Tibolone carries the same contraindications and precautions as other estrogen hormone therapies. A Cochrane systematic review found that tibolone was more effective than placebo for reducing vasomotor symptoms but less effective than estrogen plus a progestogen. There was a lower rate of unscheduled bleeding with tibolone compared to estrogen plus a progestogen.
The dosage of tibolone is 2.5 mg orally once per day. Current annual cost is approximately $1,300 (excluding markup and professional fees) and it is not a BC PharmaCare benefit.
Effects on other health outcomes6-9
Safety concerns identified by Health Canada during their review of tibolone include increased risks of endometrial cancer, breast cancer and stroke when compared to placebo. In addition to examining tibolone’s efficacy for vasomotor symptoms, Health Canada’s review refers to two long term clinical trials.

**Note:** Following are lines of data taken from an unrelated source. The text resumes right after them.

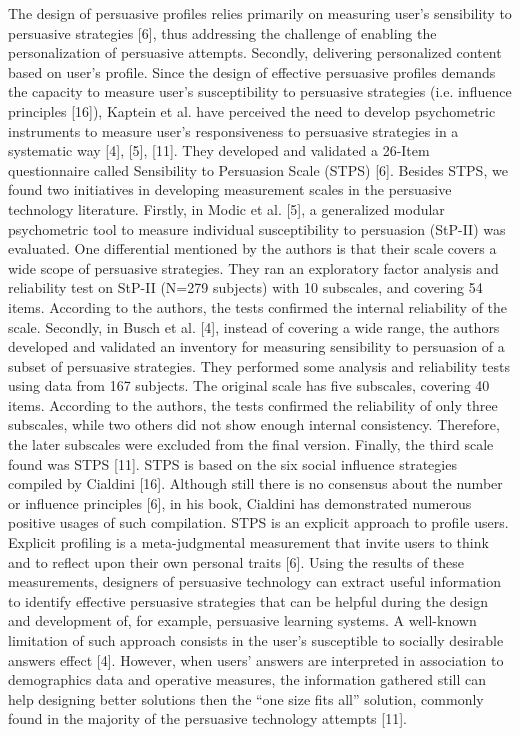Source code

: The design of persuasive profiles relies primarily on measuring user’s sensibility to persuasive strategies [6], thus addressing the challenge of enabling the personalization of persuasive attempts. Secondly, delivering personalized content based on user’s profile. Since the design of effective persuasive profiles demands the capacity to measure user’s susceptibility to persuasive strategies (i.e. influence principles [16]), Kaptein et al. have perceived the need to develop psychometric instruments to measure user’s responsiveness to persuasive strategies in a systematic way [4], [5], [11]. They developed and validated a 26-Item questionnaire called Sensibility to Persuasion Scale (STPS) [6]. 
Besides STPS, we found two initiatives in developing measurement scales in the persuasive technology literature. Firstly, in Modic et al. [5], a generalized modular psychometric tool to measure individual susceptibility to persuasion (StP-II) was evaluated. One differential mentioned by the authors is that their scale covers a wide scope of persuasive strategies. They ran an exploratory factor analysis and reliability test on StP-II (N=279 subjects) with 10 subscales, and covering 54 items. According to the authors, the tests confirmed the internal reliability of the scale. Secondly, in Busch et al. [4], instead of covering a wide range, the authors developed and validated an inventory for measuring sensibility to persuasion of a subset of persuasive strategies. They performed some analysis and reliability tests using data from 167 subjects. The original scale has five subscales, covering 40 items. According to the authors, the tests confirmed the reliability of only three subscales, while two others did not show enough internal consistency. Therefore, the later subscales were excluded from the final version.
Finally, the third scale found was STPS [11]. STPS is based on the six social influence strategies compiled by Cialdini [16]. Although still there is no consensus about the number or influence principles [6], in his book, Cialdini has demonstrated numerous positive usages of such compilation. STPS is an explicit approach to profile users. Explicit profiling is a meta-judgmental measurement that invite users to think and to reflect upon their own personal traits [6]. Using the results of these measurements, designers of persuasive technology can extract useful information to identify effective persuasive strategies that can be helpful during the design and development of, for example, persuasive learning systems. A well-known limitation of such approach consists in the user’s susceptible to socially desirable answers effect [4]. However, when users’ answers are interpreted in association to demographics data and operative measures, the information gathered still can help designing better solutions then the “one size fits all” solution, commonly found in the majority of the persuasive technology attempts [11].

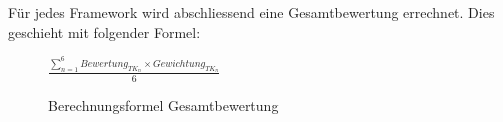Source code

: Für jedes Framework wird abschliessend eine Gesamtbewertung errechnet. Dies geschieht mit folgender Formel:

\begin{figure}[H]
	\centering
	\large
	\begin{math}
		\frac{\sum \limits_{n=1}^6 Bewertung_{TK_n} \times {Gewichtung_{TK_n}}}{6}
	\end{math}
	\caption{Berechnungsformel Gesamtbewertung}
\end{figure}


\newpage






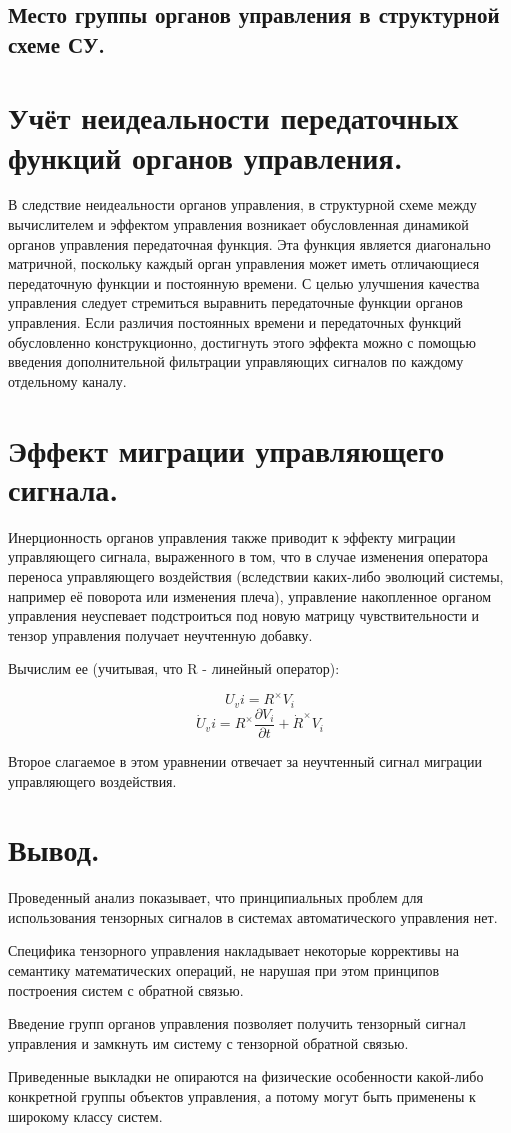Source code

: \documentclass[a4paper]{article}
\begin{document}
\subsection{Место группы органов управления в структурной схеме СУ.}

\section{Учёт неидеальности передаточных функций органов управления.}
В следствие неидеальности органов управления, в структурной схеме между вычислителем и эффектом управления возникает обусловленная динамикой органов управления передаточная функция. Эта функция является диагонально матричной, поскольку каждый орган управления может иметь отличающиеся передаточную функции и постоянную времени. С целью улучшения качества управления следует стремиться выравнить передаточные функции органов управления. Если различия постоянных времени и передаточных функций обусловленно конструкционно, достигнуть этого эффекта можно с помощью введения дополнительной фильтрации управляющих сигналов по каждому отдельному каналу.

\section{Эффект миграции управляющего сигнала.}
Инерционность органов управления также приводит к эффекту миграции управляющего сигнала, выраженного в том, что в случае изменения оператора переноса управляющего воздействия (вследствии каких-либо эволюций системы, например её поворота или изменения плеча), управление накопленное органом управления неуспевает подстроиться под новую матрицу чувствительности и тензор управления получает неучтенную добавку.

Вычислим ее (учитывая, что R - линейный оператор):

\begin{equation}U_vi = R^\times V_i\end{equation}
\begin{equation}\dot{U}_vi = R^\times \frac{\partial{V_i}}{\partial{t}} + \dot{R}^\times V_i\end{equation}

Второе слагаемое в этом уравнении отвечает за неучтенный сигнал миграции управляющего воздействия.  

\section{Вывод.}
Проведенный анализ показывает, что принципиальных проблем для использования тензорных сигналов в системах автоматического управления нет. 

Специфика тензорного управления накладывает некоторые коррективы на семантику математических операций, не нарушая при этом принципов построения систем с обратной связью.

Введение групп органов управления позволяет получить тензорный сигнал управления и замкнуть им систему с тензорной обратной связью. 

Приведенные выкладки не опираются на физические особенности какой-либо конкретной группы объектов управления, а потому могут быть применены к широкому классу систем.
\end{document}
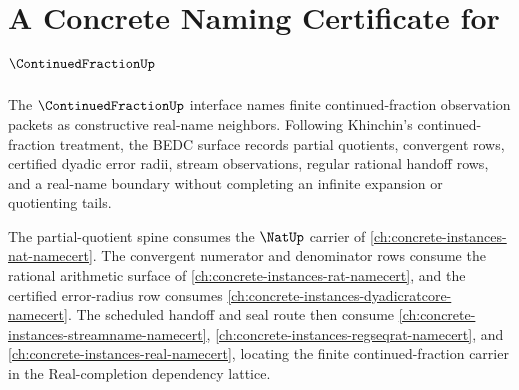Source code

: \chapter{A Concrete Naming Certificate for $\ContinuedFractionUp$}
\label{ch:concrete-instances-continuedfraction-namecert}

The $\ContinuedFractionUp$ interface names finite continued-fraction
observation packets as constructive real-name neighbors. Following Khinchin's
continued-fraction treatment, the BEDC surface records partial quotients,
convergent rows, certified dyadic error radii, stream observations, regular
rational handoff rows, and a real-name boundary without completing an infinite
expansion or quotienting tails.

The partial-quotient spine consumes the $\NatUp$ carrier of
\autoref{ch:concrete-instances-nat-namecert}. The convergent numerator and
denominator rows consume the rational arithmetic surface of
\autoref{ch:concrete-instances-rat-namecert}, and the certified error-radius
row consumes \autoref{ch:concrete-instances-dyadicratcore-namecert}. The
scheduled handoff and seal route then consume
\autoref{ch:concrete-instances-streamname-namecert},
\autoref{ch:concrete-instances-regseqrat-namecert}, and
\autoref{ch:concrete-instances-real-namecert}, locating the finite
continued-fraction carrier in the Real-completion dependency lattice.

Both trials were stopped early (Table).
- LIFT due to an increased risk of stroke
- LIBERATE due to futility
This means there was little chance of the trial achieving its objectives. Tibolone has not been compared to estrogen plus progestogen in a long-term clinical trial.
| Trial | Participants | Trial objective | Trial outcome |
|---|---|---|---|
| LIFT 2008 | 4,538 postmenopausal women ages 60-85 with osteoporosis (mean age 68) | To assess whether tibolone reduces the risk of radiographic vertebral fractures compared to placebo |
|
| LIBERATE 2009 | 3,148 postmenopausal women aged < 75 with vasomotor symptoms and a history of breast cancer (mean age 53) | To assess wither tibolone reduces the risk of breast cancer recurrence compared to placebo |
|
Publicly accessible drug reviews by the US Food and Drug Administration (US FDA) have historically been more comprehensive than those provided by Health Canada but in 2006 tibolone was considered “not approvable” by the US FDA, so a detailed review is not available.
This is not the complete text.